╔══

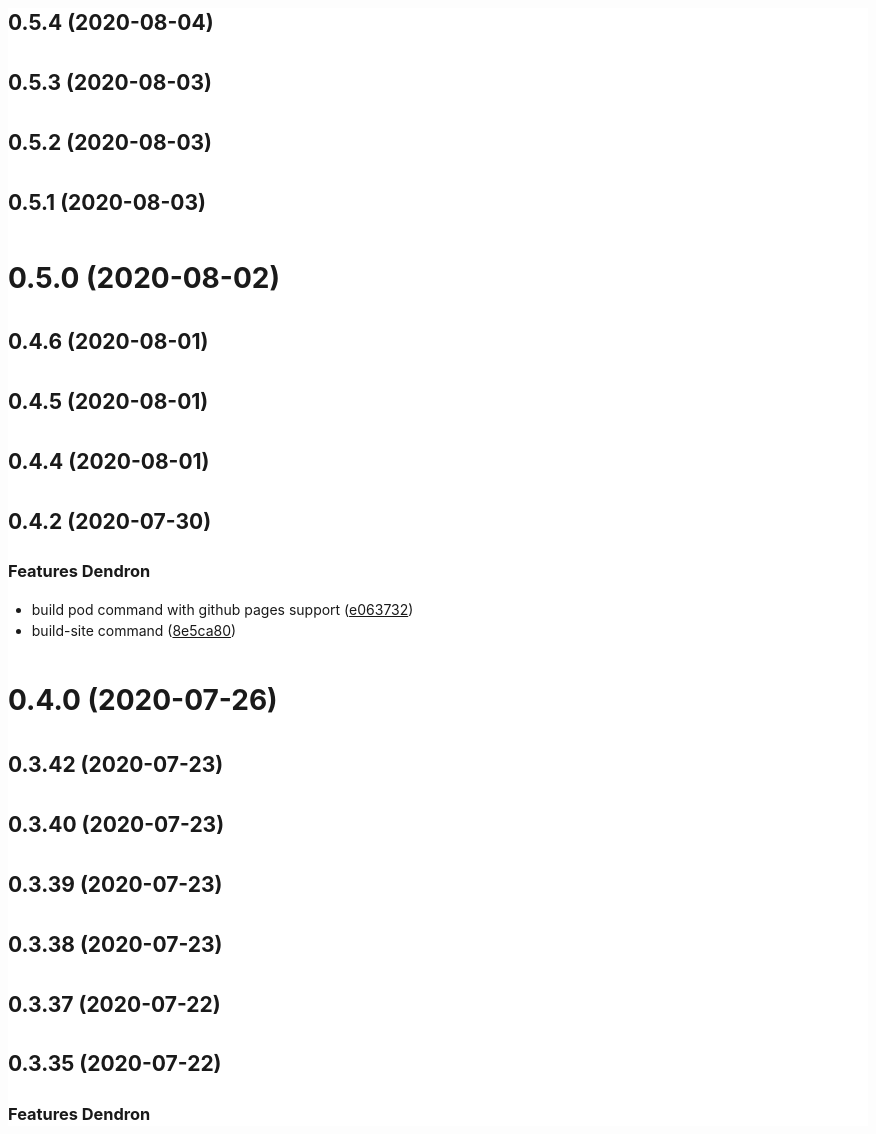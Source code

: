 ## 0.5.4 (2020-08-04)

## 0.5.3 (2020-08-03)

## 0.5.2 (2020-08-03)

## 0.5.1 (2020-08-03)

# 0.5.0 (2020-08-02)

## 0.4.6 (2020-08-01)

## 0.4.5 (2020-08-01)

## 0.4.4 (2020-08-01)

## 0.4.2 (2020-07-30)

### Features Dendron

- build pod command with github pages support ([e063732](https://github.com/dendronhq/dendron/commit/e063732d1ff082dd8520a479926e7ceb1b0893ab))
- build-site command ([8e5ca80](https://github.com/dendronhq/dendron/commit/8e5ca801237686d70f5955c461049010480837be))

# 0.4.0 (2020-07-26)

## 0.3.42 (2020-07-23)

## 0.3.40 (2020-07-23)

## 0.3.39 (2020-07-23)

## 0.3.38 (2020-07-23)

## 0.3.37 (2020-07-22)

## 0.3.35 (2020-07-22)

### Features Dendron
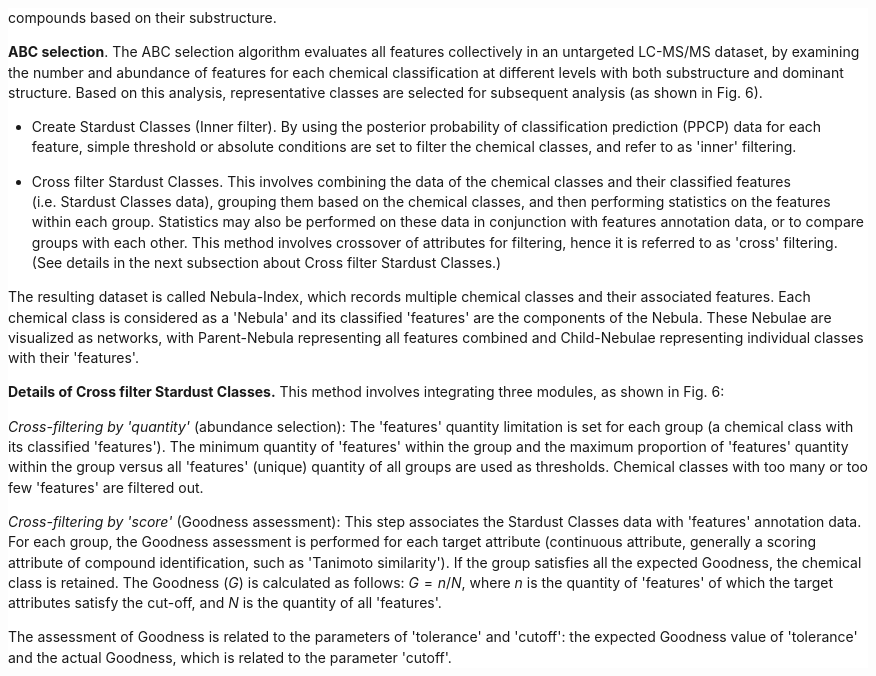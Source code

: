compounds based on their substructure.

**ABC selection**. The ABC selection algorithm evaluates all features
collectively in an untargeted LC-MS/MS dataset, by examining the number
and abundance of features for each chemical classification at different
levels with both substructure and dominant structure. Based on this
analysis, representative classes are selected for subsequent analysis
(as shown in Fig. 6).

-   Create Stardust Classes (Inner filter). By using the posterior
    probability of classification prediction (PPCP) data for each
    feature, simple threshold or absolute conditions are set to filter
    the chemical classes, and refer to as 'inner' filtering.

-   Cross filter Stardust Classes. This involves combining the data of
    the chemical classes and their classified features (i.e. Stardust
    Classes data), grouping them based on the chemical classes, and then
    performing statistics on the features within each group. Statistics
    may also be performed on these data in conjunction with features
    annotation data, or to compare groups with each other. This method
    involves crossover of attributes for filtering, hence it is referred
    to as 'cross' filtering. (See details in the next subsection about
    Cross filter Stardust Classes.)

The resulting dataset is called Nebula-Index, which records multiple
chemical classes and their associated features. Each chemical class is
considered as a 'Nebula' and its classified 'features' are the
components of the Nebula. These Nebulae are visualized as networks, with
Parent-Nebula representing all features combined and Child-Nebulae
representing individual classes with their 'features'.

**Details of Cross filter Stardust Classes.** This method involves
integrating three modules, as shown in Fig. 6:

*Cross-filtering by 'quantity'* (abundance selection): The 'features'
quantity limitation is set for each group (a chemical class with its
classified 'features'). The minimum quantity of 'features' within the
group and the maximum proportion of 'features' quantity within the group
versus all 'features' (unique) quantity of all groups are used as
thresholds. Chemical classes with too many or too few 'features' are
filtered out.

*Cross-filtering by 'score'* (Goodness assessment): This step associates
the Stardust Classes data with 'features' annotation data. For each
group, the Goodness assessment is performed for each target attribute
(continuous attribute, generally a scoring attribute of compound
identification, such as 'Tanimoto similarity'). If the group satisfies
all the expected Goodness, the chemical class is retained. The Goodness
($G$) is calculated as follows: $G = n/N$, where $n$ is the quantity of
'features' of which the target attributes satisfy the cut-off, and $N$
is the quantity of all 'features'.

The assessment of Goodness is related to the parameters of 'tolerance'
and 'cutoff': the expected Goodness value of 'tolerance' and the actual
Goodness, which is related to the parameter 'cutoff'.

╚══

=== Work order ===
Can the lines from the start of the records through the line with "Cross filter Stardust Classes.)" be given again exactly, with the pictures left out?

=== Result below ===
Source code

: ## 0.5.4 (2020-08-04)

## 0.5.3 (2020-08-03)

## 0.5.2 (2020-08-03)

## 0.5.1 (2020-08-03)

# 0.5.0 (2020-08-02)

## 0.4.6 (2020-08-01)

## 0.4.5 (2020-08-01)

## 0.4.4 (2020-08-01)

## 0.4.2 (2020-07-30)

### Features Dendron

- build pod command with github pages support ([e063732](https://github.com/dendronhq/dendron/commit/e063732d1ff082dd8520a479926e7ceb1b0893ab))
- build-site command ([8e5ca80](https://github.com/dendronhq/dendron/commit/8e5ca801237686d70f5955c461049010480837be))

# 0.4.0 (2020-07-26)

## 0.3.42 (2020-07-23)

## 0.3.40 (2020-07-23)

## 0.3.39 (2020-07-23)

## 0.3.38 (2020-07-23)

## 0.3.37 (2020-07-22)

## 0.3.35 (2020-07-22)

### Features Dendron
Source code

:compounds based on their substructure.

**ABC selection**. The ABC selection algorithm evaluates all features
collectively in an untargeted LC-MS/MS dataset, by examining the number
and abundance of features for each chemical classification at different
levels with both substructure and dominant structure. Based on this
analysis, representative classes are selected for subsequent analysis
(as shown in Fig. 6).

-   Create Stardust Classes (Inner filter). By using the posterior
    probability of classification prediction (PPCP) data for each
    feature, simple threshold or absolute conditions are set to filter
    the chemical classes, and refer to as 'inner' filtering.

-   Cross filter Stardust Classes. This involves combining the data of
    the chemical classes and their classified features (i.e. Stardust
    Classes data), grouping them based on the chemical classes, and then
    performing statistics on the features within each group. Statistics
    may also be performed on these data in conjunction with features
    annotation data, or to compare groups with each other. This method
    involves crossover of attributes for filtering, hence it is referred
    to as 'cross' filtering. (See details in the next subsection about
    Cross filter Stardust Classes.)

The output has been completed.